Bunun da halka anlatılması kolay değildir, hatta çok zordur.
Bugüne kadar sözü sık sık edilmiş olan “parlamenter sistem elimizi kolumuzu bağladı” tespitinin açıklanmasını isteyenler olabilir.
Şu ana kadar bu konuda somut bir örnek verilmedi. Aslında verilebilecek iki örnek var. İkisi de iki Körfez savaşına da Türkiye’nin Amerika’nın yanında katılmasının Meclis tarafından engellenmesidir.
Ak Parti, halktan referandumda evet oyu isterken önce “olumsuz”dan başladı. “Filanca falanca hayır diyorsa siz evet demek zorundasınız” fikriyle yürütülecek bir kampanyanın riskleri de ortadadır.
Bu yaklaşım MHP’li muhalifler üzerinde etkili olmamıştır. Üstelik PKK ve ona yakın Kürt siyasetlerinde şu andaki eğilimin sandığa gitmemek olduğu anlaşılmaktadır.

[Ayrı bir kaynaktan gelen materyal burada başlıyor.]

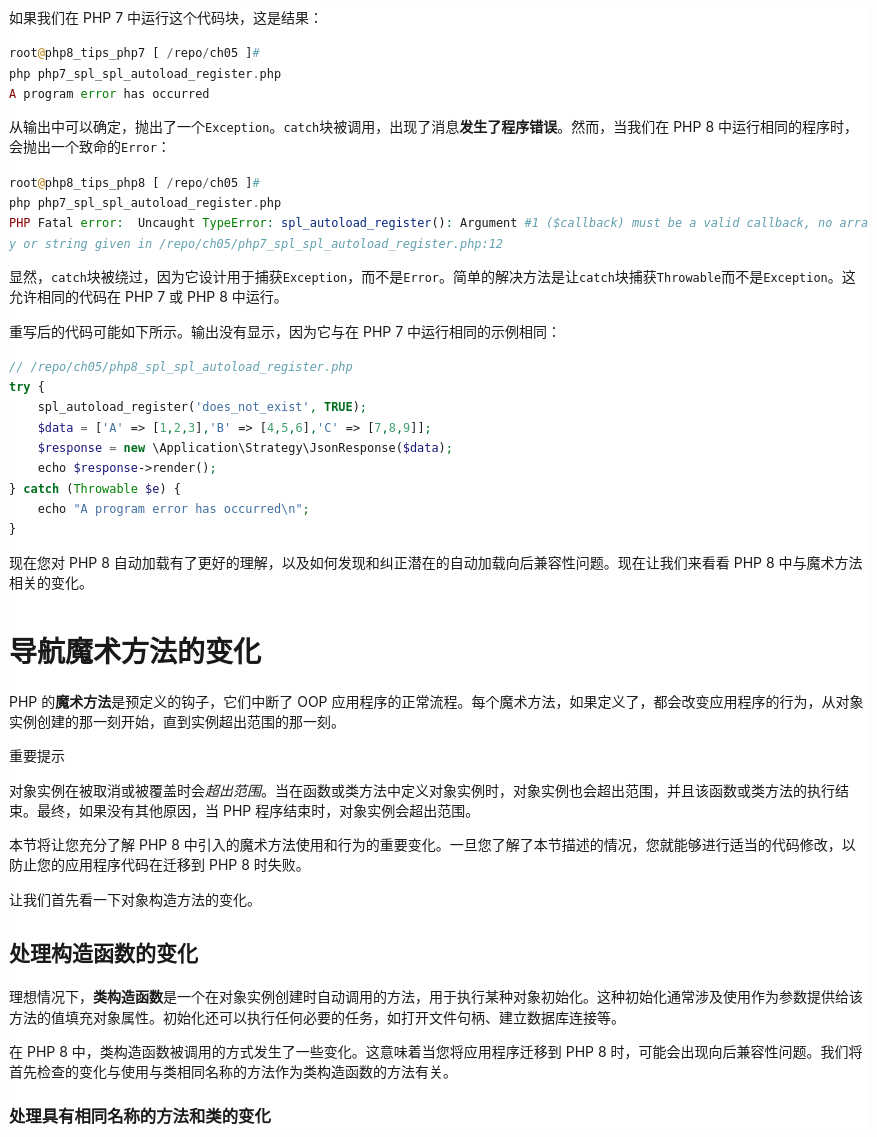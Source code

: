 如果我们在 PHP 7 中运行这个代码块，这是结果：

```php
root@php8_tips_php7 [ /repo/ch05 ]# 
php php7_spl_spl_autoload_register.php 
A program error has occurred
```

从输出中可以确定，抛出了一个`Exception`。`catch`块被调用，出现了消息**发生了程序错误**。然而，当我们在 PHP 8 中运行相同的程序时，会抛出一个致命的`Error`：

```php
root@php8_tips_php8 [ /repo/ch05 ]# 
php php7_spl_spl_autoload_register.php 
PHP Fatal error:  Uncaught TypeError: spl_autoload_register(): Argument #1 ($callback) must be a valid callback, no array or string given in /repo/ch05/php7_spl_spl_autoload_register.php:12
```

显然，`catch`块被绕过，因为它设计用于捕获`Exception`，而不是`Error`。简单的解决方法是让`catch`块捕获`Throwable`而不是`Exception`。这允许相同的代码在 PHP 7 或 PHP 8 中运行。

重写后的代码可能如下所示。输出没有显示，因为它与在 PHP 7 中运行相同的示例相同：

```php
// /repo/ch05/php8_spl_spl_autoload_register.php
try {
    spl_autoload_register('does_not_exist', TRUE);
    $data = ['A' => [1,2,3],'B' => [4,5,6],'C' => [7,8,9]];
    $response = new \Application\Strategy\JsonResponse($data);
    echo $response->render();
} catch (Throwable $e) {
    echo "A program error has occurred\n";
}
```

现在您对 PHP 8 自动加载有了更好的理解，以及如何发现和纠正潜在的自动加载向后兼容性问题。现在让我们来看看 PHP 8 中与魔术方法相关的变化。

# 导航魔术方法的变化

PHP 的**魔术方法**是预定义的钩子，它们中断了 OOP 应用程序的正常流程。每个魔术方法，如果定义了，都会改变应用程序的行为，从对象实例创建的那一刻开始，直到实例超出范围的那一刻。

重要提示

对象实例在被取消或被覆盖时会*超出范围*。当在函数或类方法中定义对象实例时，对象实例也会超出范围，并且该函数或类方法的执行结束。最终，如果没有其他原因，当 PHP 程序结束时，对象实例会超出范围。

本节将让您充分了解 PHP 8 中引入的魔术方法使用和行为的重要变化。一旦您了解了本节描述的情况，您就能够进行适当的代码修改，以防止您的应用程序代码在迁移到 PHP 8 时失败。

让我们首先看一下对象构造方法的变化。

## 处理构造函数的变化

理想情况下，**类构造函数**是一个在对象实例创建时自动调用的方法，用于执行某种对象初始化。这种初始化通常涉及使用作为参数提供给该方法的值填充对象属性。初始化还可以执行任何必要的任务，如打开文件句柄、建立数据库连接等。

在 PHP 8 中，类构造函数被调用的方式发生了一些变化。这意味着当您将应用程序迁移到 PHP 8 时，可能会出现向后兼容性问题。我们将首先检查的变化与使用与类相同名称的方法作为类构造函数的方法有关。

### 处理具有相同名称的方法和类的变化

Tayyip Erdoğan’ın “Kendim için istemiyorum” beyanatı da sonuçta Ak Parti’nin hareket alanını daraltmıştır. Çünkü o zaman Ak Partili seçmen “kimin için” sorusunu soracaktır.
Ak Parti halkın önüne büyük bir sistem değişikliği teklifiyle çıktı. Bu değişikliği bütün boyutlarıyla açıklamak gerçekten kolay değil. Ama düğmeye bir kez basılmıştır, dönüşü kalmamıştır.